Au vu d’un Etat défaillant et inefficace, des entreprises privées et des citoyens ordinaires se sont massivement mobilisés dans le dessein de limiter les dégâts causés à l’écosystème. L’effacement de l’Etat peut chagriner certains, mais si cela permet de revivifier la société civile pour rétablir la confiance entre les Mauriciens, améliorer la qualité de leurs relations et favoriser la compréhension entre eux, c’est la démocratie qui en sort renforcée. Autrement, la passivité, le désintérêt et l’indifférence des citoyens affaiblissent la démocratie.

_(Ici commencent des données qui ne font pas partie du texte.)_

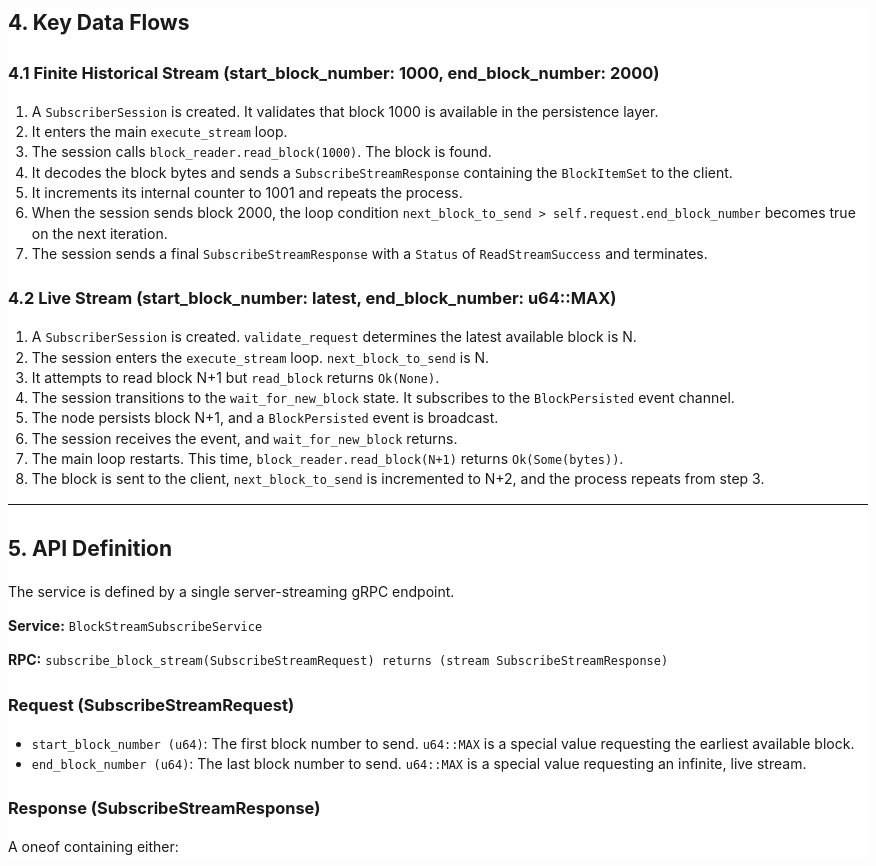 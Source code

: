 
## 4. Key Data Flows

### 4.1 Finite Historical Stream (start_block_number: 1000, end_block_number: 2000)

1. A `SubscriberSession` is created. It validates that block 1000 is available in the persistence layer.
2. It enters the main `execute_stream` loop.
3. The session calls `block_reader.read_block(1000)`. The block is found.
4. It decodes the block bytes and sends a `SubscribeStreamResponse` containing the `BlockItemSet` to the client.
5. It increments its internal counter to 1001 and repeats the process.
6. When the session sends block 2000, the loop condition `next_block_to_send > self.request.end_block_number` becomes true on the next iteration.
7. The session sends a final `SubscribeStreamResponse` with a `Status` of `ReadStreamSuccess` and terminates.

### 4.2 Live Stream (start_block_number: latest, end_block_number: u64::MAX)

1. A `SubscriberSession` is created. `validate_request` determines the latest available block is N.
2. The session enters the `execute_stream` loop. `next_block_to_send` is N.
3. It attempts to read block N+1 but `read_block` returns `Ok(None)`.
4. The session transitions to the `wait_for_new_block` state. It subscribes to the `BlockPersisted` event channel.
5. The node persists block N+1, and a `BlockPersisted` event is broadcast.
6. The session receives the event, and `wait_for_new_block` returns.
7. The main loop restarts. This time, `block_reader.read_block(N+1)` returns `Ok(Some(bytes))`.
8. The block is sent to the client, `next_block_to_send` is incremented to N+2, and the process repeats from step 3.

---

## 5. API Definition

The service is defined by a single server-streaming gRPC endpoint.

**Service:** `BlockStreamSubscribeService`

**RPC:** `subscribe_block_stream(SubscribeStreamRequest) returns (stream SubscribeStreamResponse)`

### Request (SubscribeStreamRequest)

- `start_block_number (u64)`: The first block number to send. `u64::MAX` is a special value requesting the earliest available block.
- `end_block_number (u64)`: The last block number to send. `u64::MAX` is a special value requesting an infinite, live stream.

### Response (SubscribeStreamResponse)

A oneof containing either:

Un commentateur de Mauritius Times, qu’on ne peut soupçonner d’être néo-libéral, se demande si notre « Etat omniprésent et prévaricateur » a peur « que les citoyens prennent leur destinée en main face à l’immobilisme des autorités et sans dépendre des politiciens qui ont créé une culture de l’assistanat dans ce pays. Un pays bouge en avant lorsque les citoyens passent à l’action, et non pas quand le gouvernement leur ordonne de faire quoi que ce soit. »
Le politologue Francis Fukuyama oppose les sociétés qui encouragent les hommes à se respecter et à collaborer, et celles où ils s’en remettent au pouvoir politique. D’un côté la confiance, de l’autre la puissance. C’est par la confiance que l’homme s’épanouit pour servir les autres : une société civile librement organisée par des règles informelles est le cadre naturel de l’initiative, associant la responsabilité à la dignité. La puissance étatique, elle, divise pour régner, ce qui aliène les gens et ruine la croissance économique.
Il est souhaitable que le gouvernement tienne une place subsidiaire dans la nation. Tel est le principe de subsidiarité, qui consiste à laisser faire la société civile et à ne déléguer au politique que ce qu’elle ne peut effectuer, réduisant ainsi l’ordre politique au minimum. Le pouvoir doit être social pour que chacun se sente responsable de la nature.